Task instructions:
Return every record below exactly as written, omitting any pictures.
BEGIN
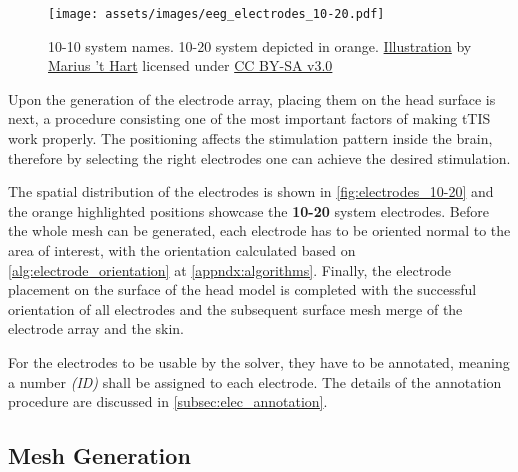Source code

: \begin{wrapfigure}{l}{0.48\textwidth}
    \centering
    \vspace{-15pt}
    \texttt{[image: assets/images/eeg\_electrodes\_10-20.pdf]}
    \caption[10-10 system names. The orange electrodes are used in the 10-20 system.]{10-10 system names. 10-20 system depicted in orange. \href{http://www.mariusthart.net/downloads/eeg_electrodes_10-20.svg}{Illustration} by \href{http://www.beteredingen.nl}{Marius 't Hart} licensed under \href{http://creativecommons.org/licenses/by-sa/3.0/nl/deed.en_GB}{CC BY-SA v3.0}}
    \label{fig:electrodes_10-20}
\end{wrapfigure}

Upon the generation of the electrode array, placing them on the head surface is next, a procedure consisting one of the most important factors of making \gls{tTIS} work properly. The positioning affects the stimulation pattern inside the brain, therefore by selecting the right electrodes one can achieve the desired stimulation.

The spatial distribution of the electrodes is shown in \autoref{fig:electrodes_10-20} and the orange highlighted positions showcase the \textbf{10-20} system electrodes. Before the whole mesh can be generated, each electrode has to be oriented normal to the area of interest, with the orientation calculated based on \autoref{alg:electrode_orientation} at \autoref{appndx:algorithms}. Finally, the electrode placement on the surface of the head model is completed with the successful orientation of all electrodes and the subsequent surface mesh merge of the electrode array and the skin.

For the electrodes to be usable by the solver, they have to be annotated, meaning a number \textit{(ID)} shall be assigned to each electrode. The details of the annotation procedure are discussed in \ref{subsec:elec_annotation}.

\subsection{Mesh Generation}
\label{subsec:mesh_generation}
END
Response:
Source code

: \begin{wrapfigure}{l}{0.48\textwidth}
    \centering
    \vspace{-15pt}
    \texttt{[image: assets/images/eeg\_electrodes\_10-20.pdf]}
    \caption[10-10 system names. The orange electrodes are used in the 10-20 system.]{10-10 system names. 10-20 system depicted in orange. \href{http://www.mariusthart.net/downloads/eeg_electrodes_10-20.svg}{Illustration} by \href{http://www.beteredingen.nl}{Marius 't Hart} licensed under \href{http://creativecommons.org/licenses/by-sa/3.0/nl/deed.en_GB}{CC BY-SA v3.0}}
    \label{fig:electrodes_10-20}
\end{wrapfigure}

Upon the generation of the electrode array, placing them on the head surface is next, a procedure consisting one of the most important factors of making \gls{tTIS} work properly. The positioning affects the stimulation pattern inside the brain, therefore by selecting the right electrodes one can achieve the desired stimulation.

The spatial distribution of the electrodes is shown in \autoref{fig:electrodes_10-20} and the orange highlighted positions showcase the \textbf{10-20} system electrodes. Before the whole mesh can be generated, each electrode has to be oriented normal to the area of interest, with the orientation calculated based on \autoref{alg:electrode_orientation} at \autoref{appndx:algorithms}. Finally, the electrode placement on the surface of the head model is completed with the successful orientation of all electrodes and the subsequent surface mesh merge of the electrode array and the skin.

For the electrodes to be usable by the solver, they have to be annotated, meaning a number \textit{(ID)} shall be assigned to each electrode. The details of the annotation procedure are discussed in \ref{subsec:elec_annotation}.

\subsection{Mesh Generation}
\label{subsec:mesh_generation}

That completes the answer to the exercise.